Après “Larmes de pierre” où elle racontait son enfance africaine —à savoir apprendre à manier le fusil, à cuisiner un impala, à conduire un tracteur et à se garder des morsures de serpents— Alexandra Fuller revient avec “L'arbre de l'oubli” sur la vie de sa mère Nicola, souvent appelée "Nicola Fuller d'Afrique centrale", tant cette Écossaise s'est attachée au continent africain.
D'une ferme à une autre, au fil des soubresauts d'une Afrique qui se décolonisait, Nicola et son époux, exploitèrent des fermes, d'abord au Kenya — où les avaient précédés les parents de Nicola—, ensuite au Zimbabwe, au Malawi et finalement en Zambie pour la gloire de la pisciculture et de la production bananière, à l'ombre de "l'arbre de l'oubli". Pas de panique : le lecteur trouvera en début d'ouvrage une carte suffisante pour suivre les déménagements successifs de la famille.
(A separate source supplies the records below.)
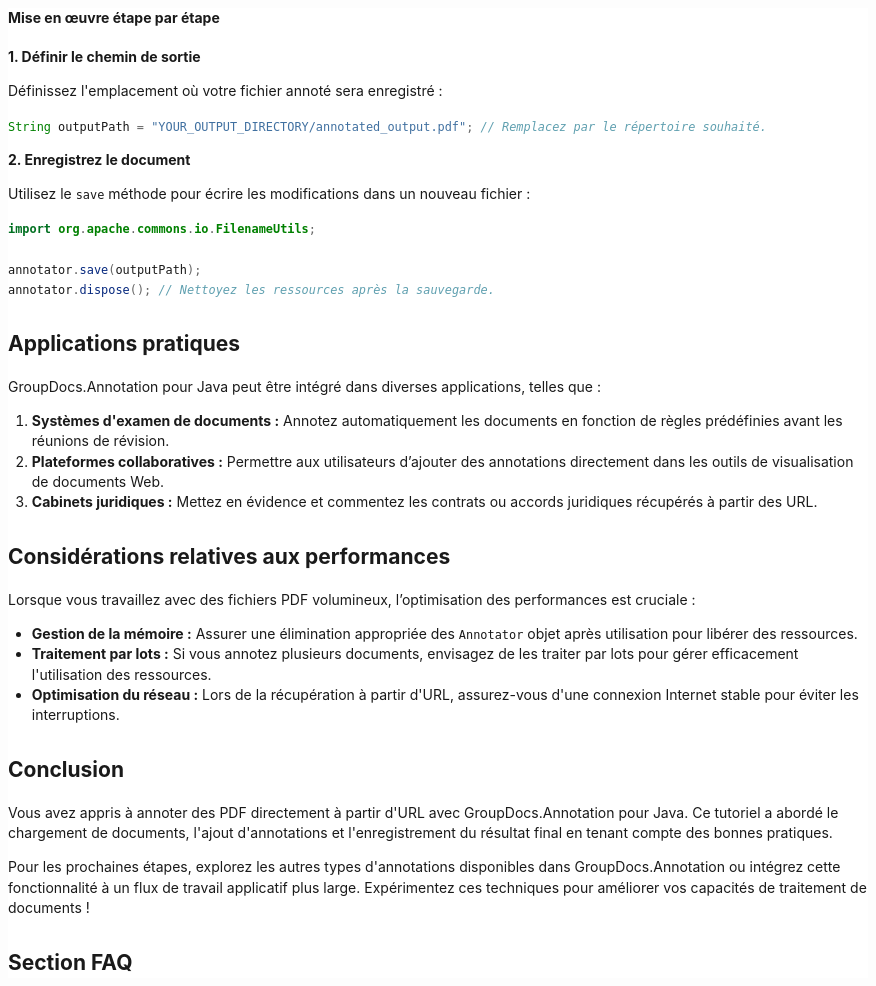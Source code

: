 #### Mise en œuvre étape par étape

**1. Définir le chemin de sortie**

Définissez l'emplacement où votre fichier annoté sera enregistré :

```java
String outputPath = "YOUR_OUTPUT_DIRECTORY/annotated_output.pdf"; // Remplacez par le répertoire souhaité.
```

**2. Enregistrez le document**

Utilisez le `save` méthode pour écrire les modifications dans un nouveau fichier :

```java
import org.apache.commons.io.FilenameUtils;

annotator.save(outputPath);
annotator.dispose(); // Nettoyez les ressources après la sauvegarde.
```

## Applications pratiques

GroupDocs.Annotation pour Java peut être intégré dans diverses applications, telles que :
1. **Systèmes d'examen de documents :** Annotez automatiquement les documents en fonction de règles prédéfinies avant les réunions de révision.
2. **Plateformes collaboratives :** Permettre aux utilisateurs d’ajouter des annotations directement dans les outils de visualisation de documents Web.
3. **Cabinets juridiques :** Mettez en évidence et commentez les contrats ou accords juridiques récupérés à partir des URL.

## Considérations relatives aux performances

Lorsque vous travaillez avec des fichiers PDF volumineux, l’optimisation des performances est cruciale :
- **Gestion de la mémoire :** Assurer une élimination appropriée des `Annotator` objet après utilisation pour libérer des ressources.
- **Traitement par lots :** Si vous annotez plusieurs documents, envisagez de les traiter par lots pour gérer efficacement l'utilisation des ressources.
- **Optimisation du réseau :** Lors de la récupération à partir d'URL, assurez-vous d'une connexion Internet stable pour éviter les interruptions.

## Conclusion

Vous avez appris à annoter des PDF directement à partir d'URL avec GroupDocs.Annotation pour Java. Ce tutoriel a abordé le chargement de documents, l'ajout d'annotations et l'enregistrement du résultat final en tenant compte des bonnes pratiques.

Pour les prochaines étapes, explorez les autres types d'annotations disponibles dans GroupDocs.Annotation ou intégrez cette fonctionnalité à un flux de travail applicatif plus large. Expérimentez ces techniques pour améliorer vos capacités de traitement de documents !

## Section FAQ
Alexandra Fuller complète donc son ouvrage précédent, un « Horrible Livre » selon sa mère, en cousant bout à bout des souvenirs vécus et des souvenirs rapportés de conversations familiales.
Tout ça aurait pu faire une brique bien lourde à digérer : il n'en est rien. Le tragique et l'hilarant y font bon ménage. Non seulement le lecteur français se trouve plongé des épisodes méconnus de la décolonisation (l'insurrection des Mau-Mau au Kenya, l'éphémère indépendance de la Rhodésie blanche sous Ian Smith, la guérilla du FRELIMO, etc) mais il s'enchante de la légèreté que l'auteure sait donner à ses “Mémoires”. Il faut dire que le personnage maternel —central— s'y prête en raison de son côté assez brindezingue, un peu fou, souvent outrageusement optimiste. Enceinte de Vanessa, elle lui fait des lectures classiques auxquelles Alexandra a échappé : « Au moins elle ne t’a pas lu Shakespeare quand tu étais dans son ventre, me dit ma sœur. Je pense que c’est pour ça que j’ai des lésions cérébrales.» En fait c'est Nicola qui fera un séjour en hôpital psy, choquée par les catastrophes par lesquelles les années passées au Zimbabwe se sont conclues : guerre civile, mort de deux jeunes enfants, fuite à l'étranger, etc..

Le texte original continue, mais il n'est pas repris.